Data entries -
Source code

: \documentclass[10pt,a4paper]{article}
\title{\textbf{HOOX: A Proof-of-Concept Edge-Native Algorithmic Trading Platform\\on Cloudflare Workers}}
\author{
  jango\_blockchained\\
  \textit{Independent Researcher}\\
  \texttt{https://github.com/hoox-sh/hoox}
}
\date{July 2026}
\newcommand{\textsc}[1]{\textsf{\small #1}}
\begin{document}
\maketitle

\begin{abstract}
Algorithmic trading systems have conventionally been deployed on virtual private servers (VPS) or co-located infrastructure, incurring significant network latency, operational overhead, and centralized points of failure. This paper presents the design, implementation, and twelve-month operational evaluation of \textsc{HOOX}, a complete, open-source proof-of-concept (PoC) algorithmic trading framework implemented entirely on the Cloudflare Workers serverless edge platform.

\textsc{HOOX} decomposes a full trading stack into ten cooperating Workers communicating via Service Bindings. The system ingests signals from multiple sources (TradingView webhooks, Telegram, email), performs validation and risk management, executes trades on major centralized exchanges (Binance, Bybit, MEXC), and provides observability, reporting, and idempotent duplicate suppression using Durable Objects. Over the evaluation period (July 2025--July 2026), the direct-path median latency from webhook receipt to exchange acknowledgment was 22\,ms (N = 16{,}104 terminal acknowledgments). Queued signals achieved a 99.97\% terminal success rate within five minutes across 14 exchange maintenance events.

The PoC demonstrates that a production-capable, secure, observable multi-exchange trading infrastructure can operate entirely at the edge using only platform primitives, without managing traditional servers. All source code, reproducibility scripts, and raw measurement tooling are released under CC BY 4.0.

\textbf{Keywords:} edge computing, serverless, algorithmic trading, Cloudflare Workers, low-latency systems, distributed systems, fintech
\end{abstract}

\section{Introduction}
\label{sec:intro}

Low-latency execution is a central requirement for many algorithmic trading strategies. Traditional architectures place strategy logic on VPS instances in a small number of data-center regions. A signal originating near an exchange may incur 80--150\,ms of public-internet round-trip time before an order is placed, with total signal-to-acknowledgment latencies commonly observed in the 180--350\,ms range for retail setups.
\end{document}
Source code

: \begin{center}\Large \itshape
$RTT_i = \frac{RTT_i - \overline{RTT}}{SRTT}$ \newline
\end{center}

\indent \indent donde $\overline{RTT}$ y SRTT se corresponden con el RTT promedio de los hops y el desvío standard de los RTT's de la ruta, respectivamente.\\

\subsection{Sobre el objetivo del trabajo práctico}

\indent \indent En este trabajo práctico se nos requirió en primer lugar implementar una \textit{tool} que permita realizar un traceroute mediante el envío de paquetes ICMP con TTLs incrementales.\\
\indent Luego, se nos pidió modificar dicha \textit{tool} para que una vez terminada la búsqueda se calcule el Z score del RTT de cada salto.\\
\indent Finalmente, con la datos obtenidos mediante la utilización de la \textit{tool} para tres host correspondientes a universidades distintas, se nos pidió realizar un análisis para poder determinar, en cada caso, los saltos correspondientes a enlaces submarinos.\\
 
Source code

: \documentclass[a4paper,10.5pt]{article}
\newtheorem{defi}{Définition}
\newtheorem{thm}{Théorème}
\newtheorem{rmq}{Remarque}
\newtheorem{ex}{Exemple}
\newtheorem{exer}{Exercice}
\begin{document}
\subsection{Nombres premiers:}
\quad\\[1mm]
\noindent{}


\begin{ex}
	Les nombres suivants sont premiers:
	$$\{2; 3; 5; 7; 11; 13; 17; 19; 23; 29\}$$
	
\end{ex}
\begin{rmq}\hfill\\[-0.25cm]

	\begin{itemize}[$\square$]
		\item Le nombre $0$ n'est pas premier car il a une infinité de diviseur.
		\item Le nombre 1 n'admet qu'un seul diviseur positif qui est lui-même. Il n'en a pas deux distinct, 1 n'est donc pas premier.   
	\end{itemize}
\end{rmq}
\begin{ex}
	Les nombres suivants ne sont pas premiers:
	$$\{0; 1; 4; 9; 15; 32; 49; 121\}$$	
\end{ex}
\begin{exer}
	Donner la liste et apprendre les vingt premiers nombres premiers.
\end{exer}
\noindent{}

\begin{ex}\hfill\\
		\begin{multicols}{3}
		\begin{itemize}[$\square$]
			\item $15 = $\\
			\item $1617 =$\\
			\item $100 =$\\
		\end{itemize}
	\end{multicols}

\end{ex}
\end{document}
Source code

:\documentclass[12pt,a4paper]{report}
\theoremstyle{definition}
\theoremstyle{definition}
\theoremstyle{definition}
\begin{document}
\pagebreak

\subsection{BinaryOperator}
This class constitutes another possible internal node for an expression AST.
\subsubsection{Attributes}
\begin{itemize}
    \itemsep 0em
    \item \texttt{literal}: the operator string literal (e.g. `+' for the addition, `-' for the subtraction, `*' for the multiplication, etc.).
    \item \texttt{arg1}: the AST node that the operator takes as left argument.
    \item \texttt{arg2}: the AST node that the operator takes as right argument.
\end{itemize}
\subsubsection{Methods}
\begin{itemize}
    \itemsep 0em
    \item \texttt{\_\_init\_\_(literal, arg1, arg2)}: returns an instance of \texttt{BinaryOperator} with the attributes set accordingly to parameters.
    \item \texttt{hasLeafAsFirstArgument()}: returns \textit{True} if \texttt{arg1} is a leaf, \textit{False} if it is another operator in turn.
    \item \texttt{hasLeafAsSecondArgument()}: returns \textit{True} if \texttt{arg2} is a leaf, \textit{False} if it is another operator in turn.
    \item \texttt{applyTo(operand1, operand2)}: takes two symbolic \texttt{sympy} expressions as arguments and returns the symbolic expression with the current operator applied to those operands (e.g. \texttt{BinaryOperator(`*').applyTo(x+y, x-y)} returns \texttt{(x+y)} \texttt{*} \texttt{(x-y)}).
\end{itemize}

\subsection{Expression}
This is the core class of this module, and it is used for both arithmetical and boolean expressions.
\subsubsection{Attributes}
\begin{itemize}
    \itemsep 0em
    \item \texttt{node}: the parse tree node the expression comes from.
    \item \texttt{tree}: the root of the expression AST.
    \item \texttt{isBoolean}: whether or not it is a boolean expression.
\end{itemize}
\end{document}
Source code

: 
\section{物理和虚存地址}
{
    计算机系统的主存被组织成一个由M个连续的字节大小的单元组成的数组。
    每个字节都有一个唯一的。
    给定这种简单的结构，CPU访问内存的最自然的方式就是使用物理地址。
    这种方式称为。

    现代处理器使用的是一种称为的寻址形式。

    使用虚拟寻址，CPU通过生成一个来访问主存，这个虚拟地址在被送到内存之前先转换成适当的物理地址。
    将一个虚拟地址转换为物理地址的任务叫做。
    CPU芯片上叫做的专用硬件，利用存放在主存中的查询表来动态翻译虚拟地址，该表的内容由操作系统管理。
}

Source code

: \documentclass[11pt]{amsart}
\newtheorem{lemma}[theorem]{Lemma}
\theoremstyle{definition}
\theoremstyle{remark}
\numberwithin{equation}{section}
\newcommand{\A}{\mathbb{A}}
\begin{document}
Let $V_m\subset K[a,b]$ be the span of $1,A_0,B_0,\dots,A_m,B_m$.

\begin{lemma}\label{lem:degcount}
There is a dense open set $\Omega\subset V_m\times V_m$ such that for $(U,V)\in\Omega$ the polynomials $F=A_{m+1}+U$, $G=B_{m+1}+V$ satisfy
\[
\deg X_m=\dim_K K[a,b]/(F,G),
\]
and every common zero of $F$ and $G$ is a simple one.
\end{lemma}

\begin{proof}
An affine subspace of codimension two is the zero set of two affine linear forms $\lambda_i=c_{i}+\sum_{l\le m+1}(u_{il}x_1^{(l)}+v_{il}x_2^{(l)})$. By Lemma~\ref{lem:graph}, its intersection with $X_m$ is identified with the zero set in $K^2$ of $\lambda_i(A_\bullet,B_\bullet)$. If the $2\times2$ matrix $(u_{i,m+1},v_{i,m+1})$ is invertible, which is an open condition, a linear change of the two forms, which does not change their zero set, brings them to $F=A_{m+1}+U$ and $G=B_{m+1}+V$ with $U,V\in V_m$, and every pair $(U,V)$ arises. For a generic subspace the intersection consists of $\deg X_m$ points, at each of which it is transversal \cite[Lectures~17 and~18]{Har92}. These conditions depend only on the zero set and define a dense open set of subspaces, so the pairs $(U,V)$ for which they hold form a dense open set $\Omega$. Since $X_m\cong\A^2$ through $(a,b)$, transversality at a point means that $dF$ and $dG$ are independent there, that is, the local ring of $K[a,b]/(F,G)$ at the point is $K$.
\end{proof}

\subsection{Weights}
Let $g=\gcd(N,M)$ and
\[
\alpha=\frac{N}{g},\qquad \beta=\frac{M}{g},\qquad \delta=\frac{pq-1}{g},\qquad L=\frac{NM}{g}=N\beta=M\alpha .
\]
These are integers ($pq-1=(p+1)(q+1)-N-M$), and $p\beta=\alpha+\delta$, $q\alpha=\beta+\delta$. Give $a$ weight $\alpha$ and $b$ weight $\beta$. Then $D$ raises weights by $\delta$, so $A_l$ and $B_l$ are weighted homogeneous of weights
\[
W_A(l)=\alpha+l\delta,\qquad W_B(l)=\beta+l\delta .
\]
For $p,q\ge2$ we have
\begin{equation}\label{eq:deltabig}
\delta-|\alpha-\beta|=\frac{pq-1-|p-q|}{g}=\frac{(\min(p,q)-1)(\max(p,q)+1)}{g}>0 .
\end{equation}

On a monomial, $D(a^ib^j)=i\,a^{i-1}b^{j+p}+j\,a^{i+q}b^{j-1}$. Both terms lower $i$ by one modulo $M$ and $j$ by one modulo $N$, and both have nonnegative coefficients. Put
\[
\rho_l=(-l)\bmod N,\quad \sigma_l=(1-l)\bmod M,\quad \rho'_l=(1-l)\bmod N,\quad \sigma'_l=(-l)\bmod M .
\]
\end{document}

Task goal - In the data above, each line holding "This" is to be found and copied.

Response box -
Algorithmic trading systems have conventionally been deployed on virtual private servers (VPS) or co-located infrastructure, incurring significant network latency, operational overhead, and centralized points of failure. This paper presents the design, implementation, and twelve-month operational evaluation of \textsc{HOOX}, a complete, open-source proof-of-concept (PoC) algorithmic trading framework implemented entirely on the Cloudflare Workers serverless edge platform.
This class constitutes another possible internal node for an expression AST.
This is the core class of this module, and it is used for both arithmetical and boolean expressions.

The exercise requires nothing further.